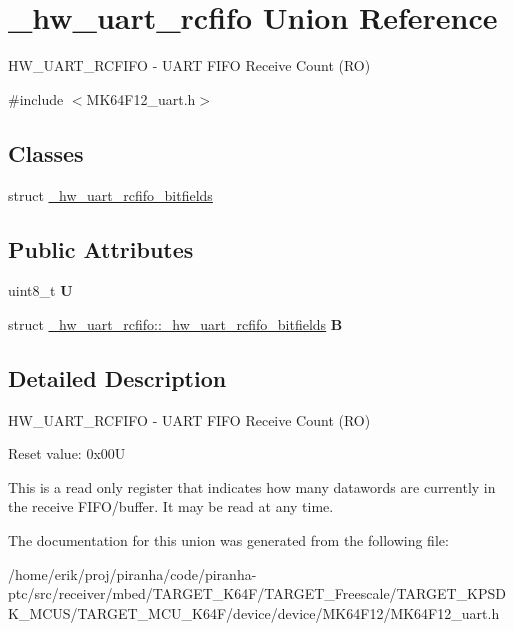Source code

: \hypertarget{union__hw__uart__rcfifo}{}\section{\+\_\+hw\+\_\+uart\+\_\+rcfifo Union Reference}
\label{union__hw__uart__rcfifo}


H\+W\+\_\+\+U\+A\+R\+T\+\_\+\+R\+C\+F\+I\+FO -\/ U\+A\+RT F\+I\+FO Receive Count (RO)  




{\ttfamily \#include $<$M\+K64\+F12\+\_\+uart.\+h$>$}

\subsection*{Classes}
\begin{DoxyCompactItemize}
\item 
struct \hyperlink{struct__hw__uart__rcfifo_1_1__hw__uart__rcfifo__bitfields}{\+\_\+hw\+\_\+uart\+\_\+rcfifo\+\_\+bitfields}
\end{DoxyCompactItemize}
\subsection*{Public Attributes}
\begin{DoxyCompactItemize}
\item 
uint8\+\_\+t {\bfseries U}\hypertarget{union__hw__uart__rcfifo_a91098f066696f97fa4c49682da38e722}{}\label{union__hw__uart__rcfifo_a91098f066696f97fa4c49682da38e722}

\item 
struct \hyperlink{struct__hw__uart__rcfifo_1_1__hw__uart__rcfifo__bitfields}{\+\_\+hw\+\_\+uart\+\_\+rcfifo\+::\+\_\+hw\+\_\+uart\+\_\+rcfifo\+\_\+bitfields} {\bfseries B}\hypertarget{union__hw__uart__rcfifo_a65347bbc2aa1e8c3b2a4a7c070a31851}{}\label{union__hw__uart__rcfifo_a65347bbc2aa1e8c3b2a4a7c070a31851}

\end{DoxyCompactItemize}


\subsection{Detailed Description}
H\+W\+\_\+\+U\+A\+R\+T\+\_\+\+R\+C\+F\+I\+FO -\/ U\+A\+RT F\+I\+FO Receive Count (RO) 

Reset value\+: 0x00U

This is a read only register that indicates how many datawords are currently in the receive F\+I\+F\+O/buffer. It may be read at any time. 

The documentation for this union was generated from the following file\+:\begin{DoxyCompactItemize}
\item 
/home/erik/proj/piranha/code/piranha-\/ptc/src/receiver/mbed/\+T\+A\+R\+G\+E\+T\+\_\+\+K64\+F/\+T\+A\+R\+G\+E\+T\+\_\+\+Freescale/\+T\+A\+R\+G\+E\+T\+\_\+\+K\+P\+S\+D\+K\+\_\+\+M\+C\+U\+S/\+T\+A\+R\+G\+E\+T\+\_\+\+M\+C\+U\+\_\+\+K64\+F/device/device/\+M\+K64\+F12/M\+K64\+F12\+\_\+uart.\+h\end{DoxyCompactItemize}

Problem
If a line in the entries above includes "bitfields", count it; report the total alone.

Response to the exercise
2